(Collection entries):
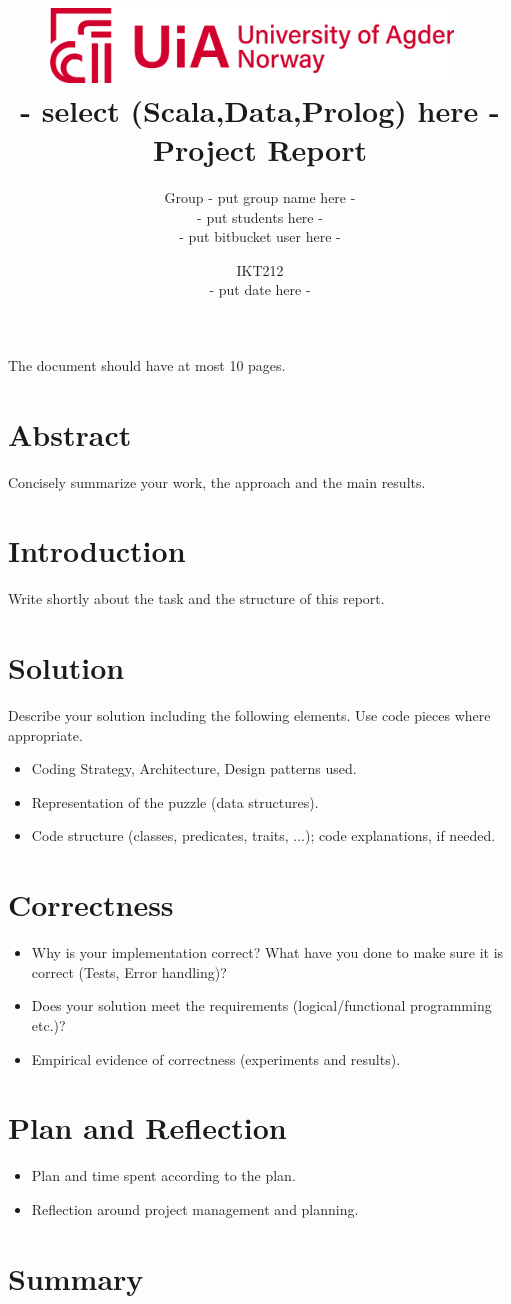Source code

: \documentclass[12pt]{article}
\title{\includegraphics[width=0.8\textwidth]{uia-logo.png}~\\[1cm]
- select (Scala,Data,Prolog) here - Project Report}
\date{IKT212\\
- put date here -}
\author{Group - put group name here -\\
- put students here -\\
- put bitbucket user here -}
\begin{document}
\maketitle

\noindent The document should have at most 10 pages.

\section*{Abstract}
Concisely summarize your work, the approach and the main results.

\section{Introduction}
Write shortly about the task and the structure of this report. 

\section{Solution}
Describe your solution including the following elements. Use code pieces where appropriate.
\begin{itemize}
\item Coding Strategy, Architecture, Design patterns used.
\item Representation of the puzzle (data structures).
\item Code structure (classes, predicates, traits, ...); code explanations, if needed.
\end{itemize}

\section{Correctness}
\begin{itemize}
\item Why is your implementation correct? What have you done to make sure it is correct (Tests, Error handling)?
\item Does your solution meet the requirements (logical/functional programming etc.)?
\item Empirical evidence of correctness (experiments and results). 
\end{itemize}

\section{Plan and Reflection}
\begin{itemize}
\item Plan and time spent according to the plan.
\item Reflection around project management and planning.
\end{itemize}

\section{Summary}
\end{document}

(PROBLEM DESCRIPTION): Output every record verbatim, excluding any picture it contains.

(TASK OUTPUT):
Source code

: \documentclass[12pt]{article}
\title{\includegraphics[width=0.8\textwidth]{uia-logo.png}~\\[1cm]
- select (Scala,Data,Prolog) here - Project Report}
\date{IKT212\\
- put date here -}
\author{Group - put group name here -\\
- put students here -\\
- put bitbucket user here -}
\begin{document}
\maketitle

\noindent The document should have at most 10 pages.

\section*{Abstract}
Concisely summarize your work, the approach and the main results.

\section{Introduction}
Write shortly about the task and the structure of this report. 

\section{Solution}
Describe your solution including the following elements. Use code pieces where appropriate.
\begin{itemize}
\item Coding Strategy, Architecture, Design patterns used.
\item Representation of the puzzle (data structures).
\item Code structure (classes, predicates, traits, ...); code explanations, if needed.
\end{itemize}

\section{Correctness}
\begin{itemize}
\item Why is your implementation correct? What have you done to make sure it is correct (Tests, Error handling)?
\item Does your solution meet the requirements (logical/functional programming etc.)?
\item Empirical evidence of correctness (experiments and results). 
\end{itemize}

\section{Plan and Reflection}
\begin{itemize}
\item Plan and time spent according to the plan.
\item Reflection around project management and planning.
\end{itemize}

\section{Summary}
\end{document}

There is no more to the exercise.